Gilmore knew he wanted to do something for his old friend in return for his work as a translator for the American soldiers during the war. He took Hoa into Denang to buy him industrial equipment which has greatly improved his business by making his work easier and allowing him to use much better raw material.

"It's me compensating him for all those days and weeks and months that he was by our side translating conversations we would have with local villagers, including where the Viet Cong were operating," Gilmore said. "I am saying, 'For all I know, we may owe you our life, and I am just helping you out a little bit.'"

Gilmore believes that Hoa acted at great personal sacrifice to help the Americans.

"If he would have supported the Viet Cong, he would have had more opportunities. I know that for a fact," Gilmore stated.

Gilmore has since been able to talk to Hoa on the phone, and has found out that the purchases have helped his business considerably.

"I still call him 'Cowboy,' because that is what we called him then," Gilmore said with a laugh. "He likes the name 'Cowboy.'"

"His eldest son was getting married, so I was able to help him finance a little better wedding than he might be able to."

From the perspective of four decades later, Gilmore shares this view of the war: "In an ideal world, South Vietnam would have been allowed to form their own government, to raise their own army, with America perhaps only providing behind-the-scenes military support, in the form of supplies and some logistics."

"I am vehemently opposed to communism," Gilmore made clear. "On the other hand, I am such a believer in democracy that I feel the people in other nations should decide, and themselves be part of the struggle for self-determination."

Will Gilmore is going to Vietnam in 2009 to fulfill one of the major storylines of his lifetime.

"I am going to go back to Vietnam and write my memoirs," he said. "I am going to talk a lot about reconciliation, about healing, about the price young men and women pay as a result of being asked to serve their country in combat and how we can help them overcome those life-changing effects of war."

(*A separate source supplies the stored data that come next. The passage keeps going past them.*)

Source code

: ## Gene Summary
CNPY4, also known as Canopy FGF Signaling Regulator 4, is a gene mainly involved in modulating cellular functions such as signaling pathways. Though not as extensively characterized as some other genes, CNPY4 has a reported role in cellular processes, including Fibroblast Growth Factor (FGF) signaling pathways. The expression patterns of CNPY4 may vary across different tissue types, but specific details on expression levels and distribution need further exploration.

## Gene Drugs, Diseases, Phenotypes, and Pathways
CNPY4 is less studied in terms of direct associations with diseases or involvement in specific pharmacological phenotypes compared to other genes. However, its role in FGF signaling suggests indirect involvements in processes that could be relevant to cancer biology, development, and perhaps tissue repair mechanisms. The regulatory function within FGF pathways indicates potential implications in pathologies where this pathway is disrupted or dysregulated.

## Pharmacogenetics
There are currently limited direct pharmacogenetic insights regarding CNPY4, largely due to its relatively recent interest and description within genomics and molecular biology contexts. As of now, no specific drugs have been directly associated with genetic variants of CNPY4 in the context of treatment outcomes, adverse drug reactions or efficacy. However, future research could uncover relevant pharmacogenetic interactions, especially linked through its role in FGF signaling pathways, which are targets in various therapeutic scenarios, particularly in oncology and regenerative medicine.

Gilmore is leaving at the end of January and will stay in a rented flat for two months. He said he will sit in a sidewalk café sipping tea and write.

His goal is "to give to younger men and women from this war, and their families, a description of not only (his) war experience, but the paths that (he) took toward healing from that."

He does not know if or how the work will be published.

"Even if just a manuscript results that can be passed around at the VA Hospital, I would be happy with that," he said. "I am not a writer, but I do want to put on paper 40 years of trying to deal with this war."

"What is done is done, the war is over," Gilmore said of an era that sometimes still divides this country.

"Everyone there is quick to say, 'There was no winner.' No one I met gloated in victory."